Abstract

ABSTRACTWhile high-throughput sequencing methods are revolutionizing fungal ecology, recovering accurate estimates of species richness and abundance has proven elusive. We sought to design internal transcribed spacer (ITS) primers and an Illumina protocol that would maximize coverage of the kingdom Fungi while minimizing nontarget eukaryotes. We inspected alignments of the 5.8S and large subunit (LSU) ribosomal genes and evaluated potential primers using PrimerProspector. We tested the resulting primers using tiered-abundance mock communities and five previously characterized soil samples. We recovered operational taxonomic units (OTUs) belonging to all 8 members in both mock communities, despite DNA abundances spanning 3 orders of magnitude. The expected and observed read counts were strongly correlated (r = 0.94 to 0.97). However, several taxa were consistently over- or underrepresented, likely due to variation in rRNA gene copy numbers. The Illumina data resulted in clustering of soil samples identical to that obtained with Sanger sequence clone library data using different primers. Furthermore, the two methods produced distance matrices with a Mantel correlation of 0.92. Nonfungal sequences comprised less than 0.5% of the soil data set, with most attributable to vascular plants. Our results suggest that high-throughput methods can produce fairly accurate estimates of fungal abundances in complex communities.
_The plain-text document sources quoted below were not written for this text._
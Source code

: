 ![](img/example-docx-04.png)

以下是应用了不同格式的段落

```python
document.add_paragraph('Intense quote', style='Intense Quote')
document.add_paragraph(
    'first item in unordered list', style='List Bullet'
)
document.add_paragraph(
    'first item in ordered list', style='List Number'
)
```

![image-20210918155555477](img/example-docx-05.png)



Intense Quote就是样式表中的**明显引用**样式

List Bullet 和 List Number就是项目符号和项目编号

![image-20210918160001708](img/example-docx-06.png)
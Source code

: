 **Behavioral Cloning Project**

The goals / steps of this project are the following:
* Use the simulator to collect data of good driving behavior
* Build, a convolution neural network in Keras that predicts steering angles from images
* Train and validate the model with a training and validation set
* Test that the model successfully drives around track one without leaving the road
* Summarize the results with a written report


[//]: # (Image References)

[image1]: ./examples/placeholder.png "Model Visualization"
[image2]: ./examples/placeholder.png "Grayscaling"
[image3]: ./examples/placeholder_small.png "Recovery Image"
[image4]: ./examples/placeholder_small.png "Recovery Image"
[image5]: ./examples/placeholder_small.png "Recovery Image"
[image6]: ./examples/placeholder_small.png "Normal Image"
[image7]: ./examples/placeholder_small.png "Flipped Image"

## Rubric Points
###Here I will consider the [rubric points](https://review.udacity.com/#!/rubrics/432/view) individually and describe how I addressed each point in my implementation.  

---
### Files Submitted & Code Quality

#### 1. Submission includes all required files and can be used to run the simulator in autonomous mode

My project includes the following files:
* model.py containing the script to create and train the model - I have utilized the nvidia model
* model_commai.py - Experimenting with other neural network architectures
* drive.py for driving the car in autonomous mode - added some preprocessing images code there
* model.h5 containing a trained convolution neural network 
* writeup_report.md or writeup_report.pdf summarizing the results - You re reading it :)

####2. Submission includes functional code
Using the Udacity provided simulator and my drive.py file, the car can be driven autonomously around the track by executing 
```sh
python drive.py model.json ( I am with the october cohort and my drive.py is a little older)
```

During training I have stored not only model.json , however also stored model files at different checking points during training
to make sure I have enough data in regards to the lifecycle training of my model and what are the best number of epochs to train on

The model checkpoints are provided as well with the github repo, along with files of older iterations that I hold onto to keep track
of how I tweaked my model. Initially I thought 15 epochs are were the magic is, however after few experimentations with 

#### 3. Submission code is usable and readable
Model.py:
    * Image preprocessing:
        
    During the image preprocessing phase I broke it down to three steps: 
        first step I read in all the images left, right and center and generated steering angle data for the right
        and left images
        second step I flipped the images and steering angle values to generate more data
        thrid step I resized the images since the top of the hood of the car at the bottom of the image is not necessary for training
Further improvements might be achieved through corrections for rRNA copy number and utilization of standardized mock communities. IMPORTANCE Fungi play numerous important roles in the environment. Improvements in sequencing methods are providing revolutionary insights into fungal biodiversity, yet accurate estimates of the number of fungal species (i.e., richness) and their relative abundances in an environmental sample (e.g., soil, roots, water, etc.) remain difficult to obtain. We present improved methods for high-throughput Illumina sequencing of the species-diagnostic fungal ribosomal marker gene that improve the accuracy of richness and abundance estimates. The improvements include new PCR primers and library preparation, validation using a known mock community, and bioinformatic parameter tuning.

Highlights

  • While high-throughput sequencing methods are revolutionizing fungal ecology, recovering accurate estimates of species richness and abundance has proven elusive

  • We focused primer design efforts on the 5.8S and the 5= region of the nuclear ribosomal large subunit (LSU) because we wished to target ITS2 and thereby avoid the intron insertion site that occurs at the 3= end of the nuclear ribosomal small subunit (SSU)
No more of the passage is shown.